1. Defines stupefying like learning that the priest that taught me in high school, gave me a job when I returned from graduate school burned out and unemployed, and officiated at my wedding ceremony, has run off with the church secretary.

Learning that he may have been the catalyst for the secretary's divorce, finalized a mere six weeks before the two ran off together, is equally stupefying.

2. Defines momentarily terrifying like watching a tire, still attached to the rim, fall from the expressway above, bounce all over the road, somehow miss multiple vehicles (including mine, which I paid off last month) nearly run over a pedestrian on the sidewalk and roll down the street.

3. Nothing defines annoying as much as listening to the woman two seats away alternately tsk, sigh and comment (loud enough to be distracting, quiet enough that I could not eavesdrop) her way through the movie J and I were trying to watch this afternoon, at the Regent Square Theater. Running into her in the bathroom afterwards was also annoying, as I was still in the mood to give her a hard time.

Wednesday, March 11, 2009

I Have the Answers

I was going to write a detailed entry about the number of strangers who walked up to me today and asked me seemingly random questions, but I can only remember two incidents. I know there were more. It feels as if there were more. But I can only remember two and only one really stands out.
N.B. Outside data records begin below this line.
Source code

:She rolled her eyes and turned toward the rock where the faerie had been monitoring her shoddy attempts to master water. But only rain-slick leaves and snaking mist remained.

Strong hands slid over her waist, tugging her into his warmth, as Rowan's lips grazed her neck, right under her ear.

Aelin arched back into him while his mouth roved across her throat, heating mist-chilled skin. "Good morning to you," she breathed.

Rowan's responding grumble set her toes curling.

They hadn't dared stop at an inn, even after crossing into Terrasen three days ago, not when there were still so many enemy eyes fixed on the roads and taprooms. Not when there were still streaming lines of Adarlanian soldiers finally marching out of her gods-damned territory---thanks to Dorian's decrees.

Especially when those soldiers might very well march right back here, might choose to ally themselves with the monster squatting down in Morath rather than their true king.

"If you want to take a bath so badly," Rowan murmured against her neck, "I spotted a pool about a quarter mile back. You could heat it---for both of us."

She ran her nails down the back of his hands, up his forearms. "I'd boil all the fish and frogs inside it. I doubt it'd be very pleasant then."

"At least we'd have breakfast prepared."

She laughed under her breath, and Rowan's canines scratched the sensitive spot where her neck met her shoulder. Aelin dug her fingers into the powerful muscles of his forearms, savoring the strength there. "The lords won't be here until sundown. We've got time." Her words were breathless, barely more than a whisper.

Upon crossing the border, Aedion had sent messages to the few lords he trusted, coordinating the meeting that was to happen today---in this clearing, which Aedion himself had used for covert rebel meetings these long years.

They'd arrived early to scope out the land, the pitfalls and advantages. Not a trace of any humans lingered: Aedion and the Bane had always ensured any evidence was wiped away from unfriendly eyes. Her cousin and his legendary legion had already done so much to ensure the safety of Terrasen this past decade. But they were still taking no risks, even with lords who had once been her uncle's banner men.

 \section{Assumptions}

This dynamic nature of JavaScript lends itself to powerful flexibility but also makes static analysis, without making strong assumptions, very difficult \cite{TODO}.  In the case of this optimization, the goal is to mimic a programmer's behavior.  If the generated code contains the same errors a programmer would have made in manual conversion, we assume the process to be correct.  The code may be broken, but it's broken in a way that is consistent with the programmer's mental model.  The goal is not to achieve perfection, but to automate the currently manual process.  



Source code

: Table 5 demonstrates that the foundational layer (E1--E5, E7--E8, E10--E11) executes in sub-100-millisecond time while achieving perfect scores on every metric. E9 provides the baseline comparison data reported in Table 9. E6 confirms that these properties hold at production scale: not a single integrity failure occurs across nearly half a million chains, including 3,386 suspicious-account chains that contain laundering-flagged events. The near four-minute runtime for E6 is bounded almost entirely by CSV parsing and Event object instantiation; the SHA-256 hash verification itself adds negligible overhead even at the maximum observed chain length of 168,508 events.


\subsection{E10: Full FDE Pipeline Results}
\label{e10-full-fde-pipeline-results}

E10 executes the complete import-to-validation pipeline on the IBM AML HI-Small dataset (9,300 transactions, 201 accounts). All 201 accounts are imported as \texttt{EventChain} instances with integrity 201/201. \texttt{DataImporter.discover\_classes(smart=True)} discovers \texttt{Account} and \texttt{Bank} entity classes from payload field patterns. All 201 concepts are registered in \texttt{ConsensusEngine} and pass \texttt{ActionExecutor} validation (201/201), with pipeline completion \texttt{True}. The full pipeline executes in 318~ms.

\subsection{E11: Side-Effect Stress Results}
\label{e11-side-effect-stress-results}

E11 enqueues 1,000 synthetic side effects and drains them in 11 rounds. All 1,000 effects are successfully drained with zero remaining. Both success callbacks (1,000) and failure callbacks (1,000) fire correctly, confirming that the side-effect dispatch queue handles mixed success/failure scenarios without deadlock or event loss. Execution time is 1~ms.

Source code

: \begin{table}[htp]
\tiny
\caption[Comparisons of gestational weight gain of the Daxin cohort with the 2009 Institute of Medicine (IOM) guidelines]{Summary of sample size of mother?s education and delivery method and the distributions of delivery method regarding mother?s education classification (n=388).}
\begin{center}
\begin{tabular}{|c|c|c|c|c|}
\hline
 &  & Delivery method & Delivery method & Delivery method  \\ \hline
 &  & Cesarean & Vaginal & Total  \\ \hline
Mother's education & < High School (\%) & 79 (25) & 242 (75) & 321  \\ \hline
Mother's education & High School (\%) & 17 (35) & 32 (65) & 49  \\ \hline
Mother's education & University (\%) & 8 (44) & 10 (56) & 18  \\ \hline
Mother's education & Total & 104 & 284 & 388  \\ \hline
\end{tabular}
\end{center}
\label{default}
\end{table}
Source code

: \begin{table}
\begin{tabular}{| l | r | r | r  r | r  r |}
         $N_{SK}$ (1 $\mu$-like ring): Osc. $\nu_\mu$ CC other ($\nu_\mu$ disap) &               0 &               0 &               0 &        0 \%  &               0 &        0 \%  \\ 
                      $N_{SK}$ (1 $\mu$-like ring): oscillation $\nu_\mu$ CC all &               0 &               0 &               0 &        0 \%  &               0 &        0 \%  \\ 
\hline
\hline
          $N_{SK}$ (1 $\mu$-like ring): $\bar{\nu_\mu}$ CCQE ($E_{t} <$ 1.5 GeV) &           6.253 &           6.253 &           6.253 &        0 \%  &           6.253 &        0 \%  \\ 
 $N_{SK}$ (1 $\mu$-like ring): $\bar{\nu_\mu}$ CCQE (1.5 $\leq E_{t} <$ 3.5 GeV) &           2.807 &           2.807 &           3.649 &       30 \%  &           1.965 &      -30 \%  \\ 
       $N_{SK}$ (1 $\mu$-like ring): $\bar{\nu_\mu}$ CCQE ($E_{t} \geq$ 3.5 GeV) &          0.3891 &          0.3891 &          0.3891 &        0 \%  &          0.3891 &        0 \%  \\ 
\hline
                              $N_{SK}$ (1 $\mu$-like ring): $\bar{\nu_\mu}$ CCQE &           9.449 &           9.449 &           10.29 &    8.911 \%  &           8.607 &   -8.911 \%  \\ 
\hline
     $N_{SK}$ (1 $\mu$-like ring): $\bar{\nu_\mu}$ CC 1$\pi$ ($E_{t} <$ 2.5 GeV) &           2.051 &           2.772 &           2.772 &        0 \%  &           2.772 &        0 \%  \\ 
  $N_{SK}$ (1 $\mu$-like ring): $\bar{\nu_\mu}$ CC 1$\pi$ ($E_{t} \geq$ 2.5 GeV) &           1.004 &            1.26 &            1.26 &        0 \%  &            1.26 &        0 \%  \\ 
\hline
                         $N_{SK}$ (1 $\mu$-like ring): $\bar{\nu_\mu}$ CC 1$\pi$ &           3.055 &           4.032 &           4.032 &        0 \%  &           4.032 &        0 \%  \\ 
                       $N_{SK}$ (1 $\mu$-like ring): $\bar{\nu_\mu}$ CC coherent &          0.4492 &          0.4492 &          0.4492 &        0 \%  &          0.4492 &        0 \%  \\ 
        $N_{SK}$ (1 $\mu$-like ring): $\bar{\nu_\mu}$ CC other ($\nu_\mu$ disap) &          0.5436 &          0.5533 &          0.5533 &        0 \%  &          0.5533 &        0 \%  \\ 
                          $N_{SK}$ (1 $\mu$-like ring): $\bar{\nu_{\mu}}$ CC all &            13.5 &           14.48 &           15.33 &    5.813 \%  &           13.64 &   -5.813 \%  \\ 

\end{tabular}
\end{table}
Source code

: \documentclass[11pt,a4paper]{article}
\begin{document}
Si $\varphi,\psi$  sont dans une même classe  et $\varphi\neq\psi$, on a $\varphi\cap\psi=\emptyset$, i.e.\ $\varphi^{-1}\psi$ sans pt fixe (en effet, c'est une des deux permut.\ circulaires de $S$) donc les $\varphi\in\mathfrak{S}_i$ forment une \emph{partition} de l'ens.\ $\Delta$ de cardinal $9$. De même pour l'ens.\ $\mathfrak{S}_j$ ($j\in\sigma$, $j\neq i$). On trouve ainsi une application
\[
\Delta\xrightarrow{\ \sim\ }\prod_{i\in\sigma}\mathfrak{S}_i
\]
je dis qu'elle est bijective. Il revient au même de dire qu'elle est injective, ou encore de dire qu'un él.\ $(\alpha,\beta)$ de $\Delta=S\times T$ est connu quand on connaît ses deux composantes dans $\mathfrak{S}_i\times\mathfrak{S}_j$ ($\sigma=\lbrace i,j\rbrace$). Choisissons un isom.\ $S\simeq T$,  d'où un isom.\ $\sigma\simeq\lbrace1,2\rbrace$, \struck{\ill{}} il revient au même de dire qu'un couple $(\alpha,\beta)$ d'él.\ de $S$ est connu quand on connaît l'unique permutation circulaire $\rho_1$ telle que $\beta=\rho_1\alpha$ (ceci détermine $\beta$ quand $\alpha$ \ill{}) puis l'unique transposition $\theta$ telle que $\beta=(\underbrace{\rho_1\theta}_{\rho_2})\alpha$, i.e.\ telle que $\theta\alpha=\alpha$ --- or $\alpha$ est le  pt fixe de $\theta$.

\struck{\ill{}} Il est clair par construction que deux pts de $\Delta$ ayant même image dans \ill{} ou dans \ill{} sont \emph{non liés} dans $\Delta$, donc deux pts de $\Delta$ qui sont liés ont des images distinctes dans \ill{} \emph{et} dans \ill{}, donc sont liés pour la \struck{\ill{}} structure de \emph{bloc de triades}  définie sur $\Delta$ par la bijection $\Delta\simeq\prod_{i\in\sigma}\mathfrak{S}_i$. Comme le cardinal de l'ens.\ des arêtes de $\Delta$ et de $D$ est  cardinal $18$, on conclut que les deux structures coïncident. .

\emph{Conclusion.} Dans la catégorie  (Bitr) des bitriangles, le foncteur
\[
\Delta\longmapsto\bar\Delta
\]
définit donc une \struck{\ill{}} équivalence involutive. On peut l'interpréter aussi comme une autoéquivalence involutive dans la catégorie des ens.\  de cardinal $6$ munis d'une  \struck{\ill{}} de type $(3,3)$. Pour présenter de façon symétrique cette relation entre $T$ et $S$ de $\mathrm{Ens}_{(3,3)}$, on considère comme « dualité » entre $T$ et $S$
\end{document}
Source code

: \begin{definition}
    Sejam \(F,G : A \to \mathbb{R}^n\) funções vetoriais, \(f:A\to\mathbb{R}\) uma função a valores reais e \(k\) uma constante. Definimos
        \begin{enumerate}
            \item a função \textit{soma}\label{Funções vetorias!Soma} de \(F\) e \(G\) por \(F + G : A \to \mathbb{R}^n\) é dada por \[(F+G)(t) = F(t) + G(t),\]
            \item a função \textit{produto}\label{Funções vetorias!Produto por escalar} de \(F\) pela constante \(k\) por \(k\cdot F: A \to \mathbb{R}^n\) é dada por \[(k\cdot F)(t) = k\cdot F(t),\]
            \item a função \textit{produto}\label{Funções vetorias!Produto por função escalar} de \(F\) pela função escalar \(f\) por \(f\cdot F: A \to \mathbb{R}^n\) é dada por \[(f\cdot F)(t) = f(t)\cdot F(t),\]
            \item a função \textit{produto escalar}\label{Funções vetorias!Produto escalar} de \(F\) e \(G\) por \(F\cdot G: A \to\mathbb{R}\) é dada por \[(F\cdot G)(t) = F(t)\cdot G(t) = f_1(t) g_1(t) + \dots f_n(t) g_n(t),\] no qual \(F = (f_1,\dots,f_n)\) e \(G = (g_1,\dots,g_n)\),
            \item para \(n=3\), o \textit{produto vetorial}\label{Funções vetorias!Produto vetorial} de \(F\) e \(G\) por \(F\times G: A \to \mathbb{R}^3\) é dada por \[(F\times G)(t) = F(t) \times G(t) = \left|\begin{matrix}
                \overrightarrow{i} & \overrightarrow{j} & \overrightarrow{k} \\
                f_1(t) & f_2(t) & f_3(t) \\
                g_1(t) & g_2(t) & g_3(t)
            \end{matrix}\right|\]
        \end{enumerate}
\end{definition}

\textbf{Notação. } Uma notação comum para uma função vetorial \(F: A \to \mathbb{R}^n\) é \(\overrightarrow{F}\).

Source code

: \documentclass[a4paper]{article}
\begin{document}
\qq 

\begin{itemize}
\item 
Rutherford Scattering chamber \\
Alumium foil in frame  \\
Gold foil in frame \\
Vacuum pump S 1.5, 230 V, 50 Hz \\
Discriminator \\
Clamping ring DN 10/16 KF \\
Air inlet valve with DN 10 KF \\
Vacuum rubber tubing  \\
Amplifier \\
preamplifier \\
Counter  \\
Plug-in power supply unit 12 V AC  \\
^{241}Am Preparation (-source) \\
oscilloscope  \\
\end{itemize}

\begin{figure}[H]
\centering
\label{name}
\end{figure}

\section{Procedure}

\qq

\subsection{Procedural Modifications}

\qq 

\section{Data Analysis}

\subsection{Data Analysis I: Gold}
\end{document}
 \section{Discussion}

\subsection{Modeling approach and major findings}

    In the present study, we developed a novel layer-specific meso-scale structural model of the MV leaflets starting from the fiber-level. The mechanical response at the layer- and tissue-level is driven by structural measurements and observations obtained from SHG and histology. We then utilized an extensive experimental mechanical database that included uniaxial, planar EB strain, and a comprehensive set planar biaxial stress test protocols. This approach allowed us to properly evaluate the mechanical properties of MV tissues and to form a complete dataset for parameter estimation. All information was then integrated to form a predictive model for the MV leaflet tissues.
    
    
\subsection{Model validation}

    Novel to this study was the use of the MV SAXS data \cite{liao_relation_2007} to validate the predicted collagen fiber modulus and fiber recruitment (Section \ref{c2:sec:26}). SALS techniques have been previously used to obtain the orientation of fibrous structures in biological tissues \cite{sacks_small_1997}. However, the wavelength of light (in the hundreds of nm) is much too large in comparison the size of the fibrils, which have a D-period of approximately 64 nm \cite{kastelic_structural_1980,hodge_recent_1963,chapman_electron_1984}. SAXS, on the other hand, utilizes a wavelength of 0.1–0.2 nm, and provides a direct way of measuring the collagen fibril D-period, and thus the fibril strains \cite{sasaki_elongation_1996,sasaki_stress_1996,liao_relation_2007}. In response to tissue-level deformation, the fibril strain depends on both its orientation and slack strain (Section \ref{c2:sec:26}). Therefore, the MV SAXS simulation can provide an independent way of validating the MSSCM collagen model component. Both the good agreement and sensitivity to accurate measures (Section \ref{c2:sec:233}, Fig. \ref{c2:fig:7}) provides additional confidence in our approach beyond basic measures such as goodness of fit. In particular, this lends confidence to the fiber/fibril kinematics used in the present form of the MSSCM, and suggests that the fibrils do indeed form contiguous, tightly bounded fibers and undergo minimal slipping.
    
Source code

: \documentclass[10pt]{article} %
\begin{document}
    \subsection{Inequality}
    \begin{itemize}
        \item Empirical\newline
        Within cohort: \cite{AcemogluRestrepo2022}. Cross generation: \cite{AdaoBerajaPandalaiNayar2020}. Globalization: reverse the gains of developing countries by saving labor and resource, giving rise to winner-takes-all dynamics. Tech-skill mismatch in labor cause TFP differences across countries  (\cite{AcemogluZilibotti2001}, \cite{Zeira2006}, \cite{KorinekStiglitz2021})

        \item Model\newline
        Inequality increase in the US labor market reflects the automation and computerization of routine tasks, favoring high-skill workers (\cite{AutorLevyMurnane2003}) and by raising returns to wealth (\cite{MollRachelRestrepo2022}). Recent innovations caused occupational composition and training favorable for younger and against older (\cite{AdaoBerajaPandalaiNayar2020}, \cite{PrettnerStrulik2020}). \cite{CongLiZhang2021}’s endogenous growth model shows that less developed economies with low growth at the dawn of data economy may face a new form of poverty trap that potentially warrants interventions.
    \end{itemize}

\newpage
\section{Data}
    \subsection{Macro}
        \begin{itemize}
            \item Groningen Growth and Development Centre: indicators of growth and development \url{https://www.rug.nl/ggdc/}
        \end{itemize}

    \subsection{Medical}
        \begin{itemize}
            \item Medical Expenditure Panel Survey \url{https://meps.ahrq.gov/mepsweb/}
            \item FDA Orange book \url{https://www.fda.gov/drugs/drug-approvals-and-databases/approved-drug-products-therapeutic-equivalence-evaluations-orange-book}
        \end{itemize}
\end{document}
Stranger One asked possibly the most random question I will ever get from any individual. Which is saying something, because I have fielded some really weird questions over the years.

We were standing near the front of the bus, waiting for it to stop, when she turned to me and asked “Is tomorrow Thursday or Friday?

Sadly, I had to pause and really think about what she was asking me. For a moment I found myself pondered the question about what day it was today and what day it would be tomorrow. And for a moment, I was not certain how to answer her question.

When I responded that tomorrow was a Thursday, she remarked that it was strange, because it felt like today was a Thursday. I found myself agreeing with her premise. A week in which one must pause to determine what day it is, is a long week indeed.

Monday, March 02, 2009

The Unwell Elevator

The elevator at work is "not well". This is not my phrasing, this is how my boss decided to describe the series of events that lead to the malfunction of the elevator - while I was inside it.

Every morning I go through the front door, check the alarm system* and walk down the hall to take the elevator to the upper floor.

Every morning this winter I have stepped on the elevator, noticed how c.o.l.d it is inside, press the button for the second floor and wait for the machine to rise and the doors to open

This morning I followed the routine, except the machine most definitely did not rise and open. Instead it started up towards the second floor, dropped with a teeth-jarring shudder, paused for too long and began heading down. To the basement.

Slightly perturbed by this turn of events, I pulled out my cellular phone and called the only coworker I was certain would be in the building at that time**. He was rather amused when I explained to him that I was calling from the elevator and that I appeared to be stuck. As we were discussing my options, the doors open and I stepped out into the basement.

My coworker was kind enough to tell me which door I needed to go through to get out of the basement and was waiting for me at the office back door.

When informed that the elevator has decided to stop working in rather dramatic fashion, my boss printed up a sign and taped it to the front door. Part of the sign reads:

"The elevator is not well. We think it has a cold".

Which was accurate in its way. The hydraulic fluid froze.

*I have set off the alarm three times since I started this job, much to my embarrassment and the amusement of my boss. Now I review the code in my head before I enter the building, just in case.
**I work with night owls. It was almost 8:45 and only one coworker was there. Most of them show up between 9 and 9:15 and leave around 6:00 in the evening.